Items from a dataset:

-- Opening Marker --

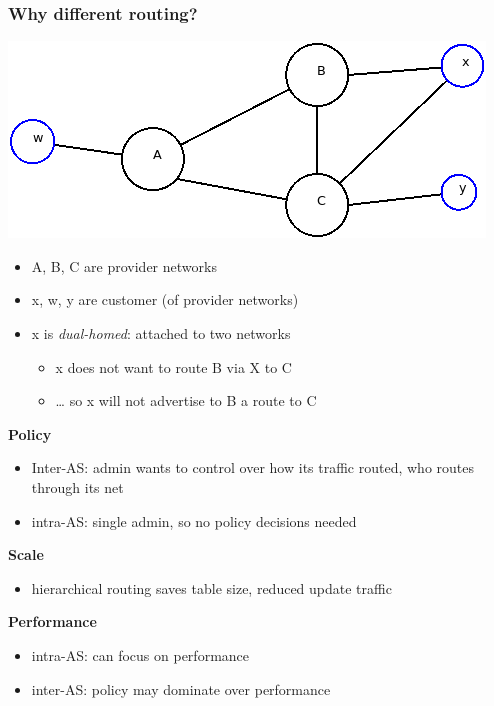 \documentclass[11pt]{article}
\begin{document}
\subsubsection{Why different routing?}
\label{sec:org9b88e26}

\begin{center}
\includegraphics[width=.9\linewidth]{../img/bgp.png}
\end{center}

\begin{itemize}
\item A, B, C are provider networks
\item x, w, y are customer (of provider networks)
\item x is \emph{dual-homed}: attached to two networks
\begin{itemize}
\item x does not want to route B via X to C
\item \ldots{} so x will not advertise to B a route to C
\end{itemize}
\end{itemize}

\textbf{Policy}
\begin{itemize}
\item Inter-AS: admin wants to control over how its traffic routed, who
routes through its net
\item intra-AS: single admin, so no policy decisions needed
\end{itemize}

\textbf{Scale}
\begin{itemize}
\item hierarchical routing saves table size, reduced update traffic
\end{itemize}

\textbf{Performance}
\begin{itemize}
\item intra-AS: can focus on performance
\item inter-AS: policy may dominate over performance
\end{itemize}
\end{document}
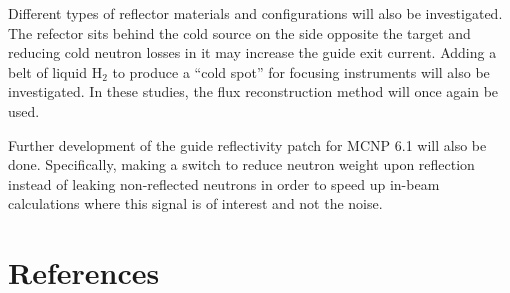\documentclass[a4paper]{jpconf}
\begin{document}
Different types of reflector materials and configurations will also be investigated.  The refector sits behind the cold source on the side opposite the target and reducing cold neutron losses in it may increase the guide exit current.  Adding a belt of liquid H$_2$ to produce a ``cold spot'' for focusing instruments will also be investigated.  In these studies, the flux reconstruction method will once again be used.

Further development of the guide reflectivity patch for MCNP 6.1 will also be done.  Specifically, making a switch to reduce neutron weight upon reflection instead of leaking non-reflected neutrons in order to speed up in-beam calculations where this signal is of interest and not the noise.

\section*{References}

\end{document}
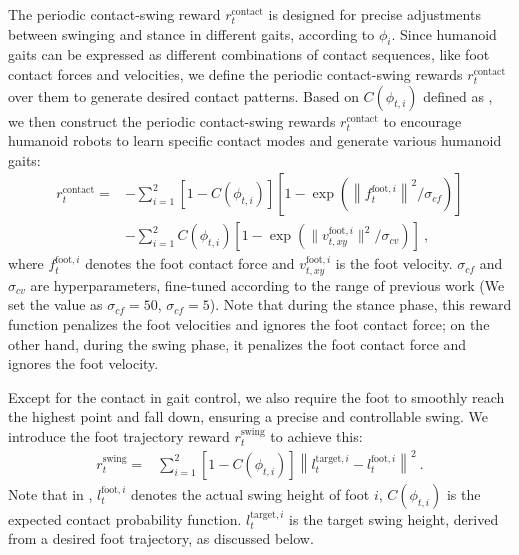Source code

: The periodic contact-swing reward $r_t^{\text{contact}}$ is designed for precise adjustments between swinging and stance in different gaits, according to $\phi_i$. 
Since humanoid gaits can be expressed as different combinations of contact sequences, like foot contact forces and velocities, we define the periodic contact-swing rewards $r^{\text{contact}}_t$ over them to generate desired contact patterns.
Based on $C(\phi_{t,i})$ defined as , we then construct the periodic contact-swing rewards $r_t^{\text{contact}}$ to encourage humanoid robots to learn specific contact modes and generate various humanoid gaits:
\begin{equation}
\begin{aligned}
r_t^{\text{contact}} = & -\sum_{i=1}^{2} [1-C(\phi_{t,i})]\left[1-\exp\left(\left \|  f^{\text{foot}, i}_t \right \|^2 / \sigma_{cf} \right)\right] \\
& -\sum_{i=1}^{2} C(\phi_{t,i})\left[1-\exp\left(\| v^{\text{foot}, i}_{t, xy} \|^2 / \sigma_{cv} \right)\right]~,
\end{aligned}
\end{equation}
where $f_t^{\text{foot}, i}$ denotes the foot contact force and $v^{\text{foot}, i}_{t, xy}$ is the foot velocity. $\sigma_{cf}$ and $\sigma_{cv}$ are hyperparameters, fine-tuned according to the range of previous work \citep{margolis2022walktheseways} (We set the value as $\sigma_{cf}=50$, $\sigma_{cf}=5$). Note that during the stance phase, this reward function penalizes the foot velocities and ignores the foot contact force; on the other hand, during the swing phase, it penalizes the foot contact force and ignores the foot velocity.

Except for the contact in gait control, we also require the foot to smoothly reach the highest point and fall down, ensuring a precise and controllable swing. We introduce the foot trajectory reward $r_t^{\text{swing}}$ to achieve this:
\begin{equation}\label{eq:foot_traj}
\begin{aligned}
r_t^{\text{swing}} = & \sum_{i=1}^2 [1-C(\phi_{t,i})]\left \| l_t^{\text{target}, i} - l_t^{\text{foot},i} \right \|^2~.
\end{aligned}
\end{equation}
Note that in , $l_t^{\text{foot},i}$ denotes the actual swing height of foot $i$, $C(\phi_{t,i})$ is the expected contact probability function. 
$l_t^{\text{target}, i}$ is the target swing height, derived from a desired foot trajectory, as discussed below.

-- Closing Marker --

The problem: The lines above should be transcribed exactly, with every image removed.

Answer to this problem:
 \documentclass[11pt]{article}
\begin{document}
\subsubsection{Why different routing?}
\label{sec:org9b88e26}

\begin{center}
\includegraphics[width=.9\linewidth]{../img/bgp.png}
\end{center}

\begin{itemize}
\item A, B, C are provider networks
\item x, w, y are customer (of provider networks)
\item x is \emph{dual-homed}: attached to two networks
\begin{itemize}
\item x does not want to route B via X to C
\item \ldots{} so x will not advertise to B a route to C
\end{itemize}
\end{itemize}

\textbf{Policy}
\begin{itemize}
\item Inter-AS: admin wants to control over how its traffic routed, who
routes through its net
\item intra-AS: single admin, so no policy decisions needed
\end{itemize}

\textbf{Scale}
\begin{itemize}
\item hierarchical routing saves table size, reduced update traffic
\end{itemize}

\textbf{Performance}
\begin{itemize}
\item intra-AS: can focus on performance
\item inter-AS: policy may dominate over performance
\end{itemize}
\end{document}
\documentclass[a4paper]{jpconf}
\begin{document}
Different types of reflector materials and configurations will also be investigated.  The refector sits behind the cold source on the side opposite the target and reducing cold neutron losses in it may increase the guide exit current.  Adding a belt of liquid H$_2$ to produce a ``cold spot'' for focusing instruments will also be investigated.  In these studies, the flux reconstruction method will once again be used.

Further development of the guide reflectivity patch for MCNP 6.1 will also be done.  Specifically, making a switch to reduce neutron weight upon reflection instead of leaking non-reflected neutrons in order to speed up in-beam calculations where this signal is of interest and not the noise.

\section*{References}

\end{document}
Source code

: The periodic contact-swing reward $r_t^{\text{contact}}$ is designed for precise adjustments between swinging and stance in different gaits, according to $\phi_i$. 
Since humanoid gaits can be expressed as different combinations of contact sequences, like foot contact forces and velocities, we define the periodic contact-swing rewards $r^{\text{contact}}_t$ over them to generate desired contact patterns.
Based on $C(\phi_{t,i})$ defined as , we then construct the periodic contact-swing rewards $r_t^{\text{contact}}$ to encourage humanoid robots to learn specific contact modes and generate various humanoid gaits:
\begin{equation}
\begin{aligned}
r_t^{\text{contact}} = & -\sum_{i=1}^{2} [1-C(\phi_{t,i})]\left[1-\exp\left(\left \|  f^{\text{foot}, i}_t \right \|^2 / \sigma_{cf} \right)\right] \\
& -\sum_{i=1}^{2} C(\phi_{t,i})\left[1-\exp\left(\| v^{\text{foot}, i}_{t, xy} \|^2 / \sigma_{cv} \right)\right]~,
\end{aligned}
\end{equation}
where $f_t^{\text{foot}, i}$ denotes the foot contact force and $v^{\text{foot}, i}_{t, xy}$ is the foot velocity. $\sigma_{cf}$ and $\sigma_{cv}$ are hyperparameters, fine-tuned according to the range of previous work \citep{margolis2022walktheseways} (We set the value as $\sigma_{cf}=50$, $\sigma_{cf}=5$). Note that during the stance phase, this reward function penalizes the foot velocities and ignores the foot contact force; on the other hand, during the swing phase, it penalizes the foot contact force and ignores the foot velocity.

Except for the contact in gait control, we also require the foot to smoothly reach the highest point and fall down, ensuring a precise and controllable swing. We introduce the foot trajectory reward $r_t^{\text{swing}}$ to achieve this:
\begin{equation}\label{eq:foot_traj}
\begin{aligned}
r_t^{\text{swing}} = & \sum_{i=1}^2 [1-C(\phi_{t,i})]\left \| l_t^{\text{target}, i} - l_t^{\text{foot},i} \right \|^2~.
\end{aligned}
\end{equation}
Note that in , $l_t^{\text{foot},i}$ denotes the actual swing height of foot $i$, $C(\phi_{t,i})$ is the expected contact probability function. 
$l_t^{\text{target}, i}$ is the target swing height, derived from a desired foot trajectory, as discussed below.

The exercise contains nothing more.